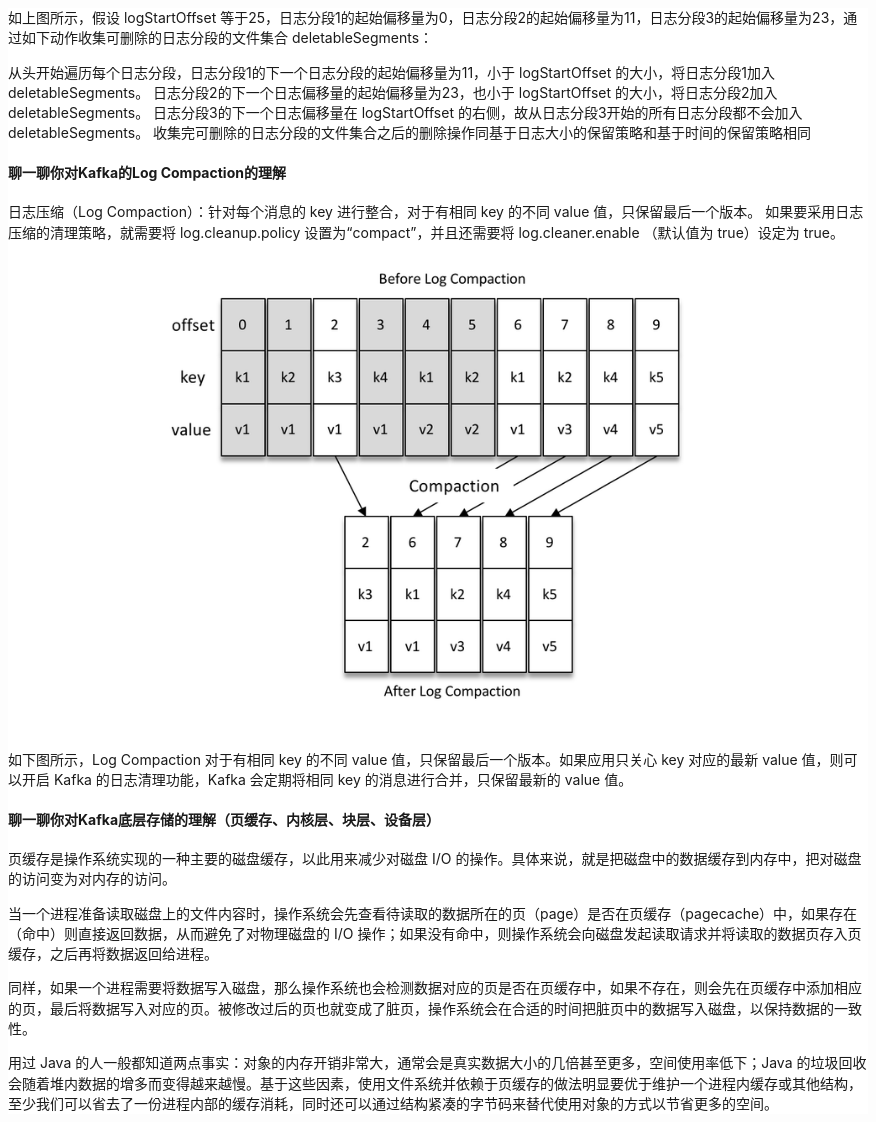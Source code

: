 如上图所示，假设 logStartOffset 等于25，日志分段1的起始偏移量为0，日志分段2的起始偏移量为11，日志分段3的起始偏移量为23，通过如下动作收集可删除的日志分段的文件集合 deletableSegments：

从头开始遍历每个日志分段，日志分段1的下一个日志分段的起始偏移量为11，小于 logStartOffset 的大小，将日志分段1加入 deletableSegments。
 日志分段2的下一个日志偏移量的起始偏移量为23，也小于 logStartOffset 的大小，将日志分段2加入 deletableSegments。
 日志分段3的下一个日志偏移量在 logStartOffset 的右侧，故从日志分段3开始的所有日志分段都不会加入 deletableSegments。
 收集完可删除的日志分段的文件集合之后的删除操作同基于日志大小的保留策略和基于时间的保留策略相同

#### 聊一聊你对Kafka的Log Compaction的理解

日志压缩（Log Compaction）：针对每个消息的 key 进行整合，对于有相同 key 的不同 value 值，只保留最后一个版本。
 如果要采用日志压缩的清理策略，就需要将 log.cleanup.policy 设置为“compact”，并且还需要将 log.cleaner.enable （默认值为 true）设定为 true。

![图片](../../etc/kafka/kafka.21-30.3.png)

如下图所示，Log Compaction 对于有相同 key 的不同 value 值，只保留最后一个版本。如果应用只关心 key 对应的最新  value 值，则可以开启 Kafka 的日志清理功能，Kafka 会定期将相同 key 的消息进行合并，只保留最新的 value 值。

#### 聊一聊你对Kafka底层存储的理解（页缓存、内核层、块层、设备层）

页缓存是操作系统实现的一种主要的磁盘缓存，以此用来减少对磁盘 I/O 的操作。具体来说，就是把磁盘中的数据缓存到内存中，把对磁盘的访问变为对内存的访问。

当一个进程准备读取磁盘上的文件内容时，操作系统会先查看待读取的数据所在的页（page）是否在页缓存（pagecache）中，如果存在（命中）则直接返回数据，从而避免了对物理磁盘的 I/O 操作；如果没有命中，则操作系统会向磁盘发起读取请求并将读取的数据页存入页缓存，之后再将数据返回给进程。

同样，如果一个进程需要将数据写入磁盘，那么操作系统也会检测数据对应的页是否在页缓存中，如果不存在，则会先在页缓存中添加相应的页，最后将数据写入对应的页。被修改过后的页也就变成了脏页，操作系统会在合适的时间把脏页中的数据写入磁盘，以保持数据的一致性。

用过 Java 的人一般都知道两点事实：对象的内存开销非常大，通常会是真实数据大小的几倍甚至更多，空间使用率低下；Java  的垃圾回收会随着堆内数据的增多而变得越来越慢。基于这些因素，使用文件系统并依赖于页缓存的做法明显要优于维护一个进程内缓存或其他结构，至少我们可以省去了一份进程内部的缓存消耗，同时还可以通过结构紧凑的字节码来替代使用对象的方式以节省更多的空间。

◇ ◇ ◇

→ **TO DO**:
Only the lines from the top of the records through the line with "如下图所示，Log Compaction 对于有相同" belong in the copy; write them out exactly, leaving out pictures.

→ **SOLUTION FOR THIS PROBLEM**:
Source code

: 如上图所示，假设 logStartOffset 等于25，日志分段1的起始偏移量为0，日志分段2的起始偏移量为11，日志分段3的起始偏移量为23，通过如下动作收集可删除的日志分段的文件集合 deletableSegments：

从头开始遍历每个日志分段，日志分段1的下一个日志分段的起始偏移量为11，小于 logStartOffset 的大小，将日志分段1加入 deletableSegments。
 日志分段2的下一个日志偏移量的起始偏移量为23，也小于 logStartOffset 的大小，将日志分段2加入 deletableSegments。
 日志分段3的下一个日志偏移量在 logStartOffset 的右侧，故从日志分段3开始的所有日志分段都不会加入 deletableSegments。
 收集完可删除的日志分段的文件集合之后的删除操作同基于日志大小的保留策略和基于时间的保留策略相同

#### 聊一聊你对Kafka的Log Compaction的理解

日志压缩（Log Compaction）：针对每个消息的 key 进行整合，对于有相同 key 的不同 value 值，只保留最后一个版本。
 如果要采用日志压缩的清理策略，就需要将 log.cleanup.policy 设置为“compact”，并且还需要将 log.cleaner.enable （默认值为 true）设定为 true。

![图片](../../etc/kafka/kafka.21-30.3.png)

如下图所示，Log Compaction 对于有相同 key 的不同 value 值，只保留最后一个版本。如果应用只关心 key 对应的最新  value 值，则可以开启 Kafka 的日志清理功能，Kafka 会定期将相同 key 的消息进行合并，只保留最新的 value 值。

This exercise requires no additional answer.